8)  Banyak tenaga, waktu, biaya yang digunakan untuk kegiatan penataran yang bersifat indoktrinasi.
9)    Pandangan yang mengarah pada “megalomania” (mengkhayal hal yang megah), tidak sesuai dengan kebutuhan dan kemampuan nasional.
10)    Pelanggaran terhadap konstitusi, seperti :
a.       Kedudukan Presiden
Berdasarkan UUD 1945, kedudukan Presiden berada di bawah MPR. Akan tetapi, kenyataannya bertentangan dengan UUD 1945, sebab MPRS tunduk kepada Presiden.
b.      Pembentukan MPRS
Presiden juga membentuk MPRS berdasarkan Penetapan Presiden No. 2 Tahun 1959. Tindakan tersebut bertentangan dengan UUD 1945 karena Berdasarkan UUD 1945 pengangkatan anggota MPRS sebagai lembaga tertinggi negara harus melalui pemilihan umum sehingga partai-partai yang terpilih oleh rakyat memiliki anggota-anggota yang duduk di MPR.

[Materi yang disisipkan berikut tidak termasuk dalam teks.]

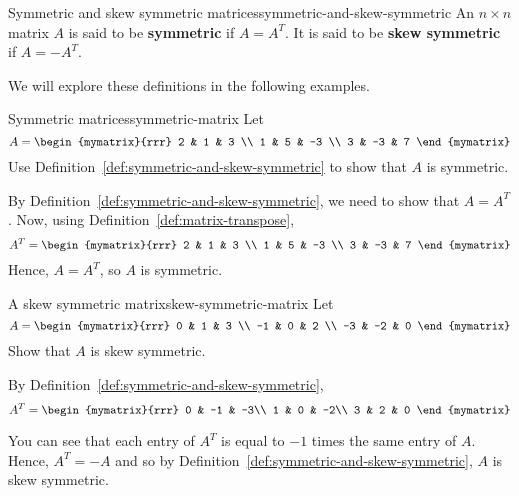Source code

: \begin{definition}{Symmetric and skew symmetric
    matrices}{symmetric-and-skew-symmetric}
  An $n\times n$ matrix $A$ is said to be
  \textbf{symmetric} if $A=A^{T}.$ It is said
  to be \textbf{skew symmetric} if
  $A=-A^{T}.$
\end{definition}

We will explore these definitions in the following examples.

\begin{example}{Symmetric matrices}{symmetric-matrix}
  Let
  \begin{equation*}
    A=\begin{mymatrix}{rrr}
      2 & 1 & 3 \\
      1 & 5 & -3 \\
      3 & -3 & 7
    \end{mymatrix} 
  \end{equation*}
  Use Definition~\ref{def:symmetric-and-skew-symmetric} to show that
  $A$ is symmetric.
\end{example}

\begin{solution}
  By Definition~\ref{def:symmetric-and-skew-symmetric}, we need to
  show that $A = A^T$.  Now, using Definition~\ref{def:matrix-transpose},
  \begin{equation*}
    A^{T} = \begin{mymatrix}{rrr}
      2 & 1 & 3 \\
      1 & 5 & -3 \\
      3 & -3 & 7
    \end{mymatrix}
  \end{equation*}
  Hence, $A = A^{T}$, so $A$ is symmetric.
\end{solution}

\begin{example}{A skew symmetric matrix}{skew-symmetric-matrix}
  Let
  \begin{equation*}
    A=\begin{mymatrix}{rrr}
      0 & 1 & 3 \\
      -1 & 0 & 2 \\
      -3 & -2 & 0
    \end{mymatrix} 
  \end{equation*}
  Show that $A$ is skew symmetric.
\end{example}

\begin{solution} By Definition~\ref{def:symmetric-and-skew-symmetric}, 
  \begin{equation*}
    A^{T} = \begin{mymatrix}{rrr}
      0 & -1 & -3\\
      1 &  0 & -2\\
      3 &  2 &  0
    \end{mymatrix} 
  \end{equation*}

  You can see that each entry of $A^T$ is equal to $-1$ times the same
  entry of $A$.  Hence, $A^{T} = - A$ and so by
  Definition~\ref{def:symmetric-and-skew-symmetric}, $A$ is skew
  symmetric.
\end{solution}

c.       Pembubaran DPR dan Pembentukan DPR-GR
Dewan Perwakilan Rakyat (DPR) hasil pemilu tahun 1955 dibubarkan karena DPR menolak RAPBN tahun 1960 yang diajukan pemerintah. Presiden selanjutnya menyatakan pembubaran DPR dan sebagai gantinya presiden membentuk Dewan Perwakilan Rakyat Gotong Royong (DPR-GR). Dimana semua anggotanya ditunjuk oleh presiden. Peraturan DPRGR juga ditentukan oleh presiden. Sehingga DPRGR harus mengikuti kehendak serta kebijakan pemerintah. Tindakan presiden tersebut bertentangan dengan UUD 1945 sebab berdasarkan UUD 1945 presiden tidak dapat membubarkan DPR, dan masih banyak lagi pelanggaran-pelanggaran yang lainnya.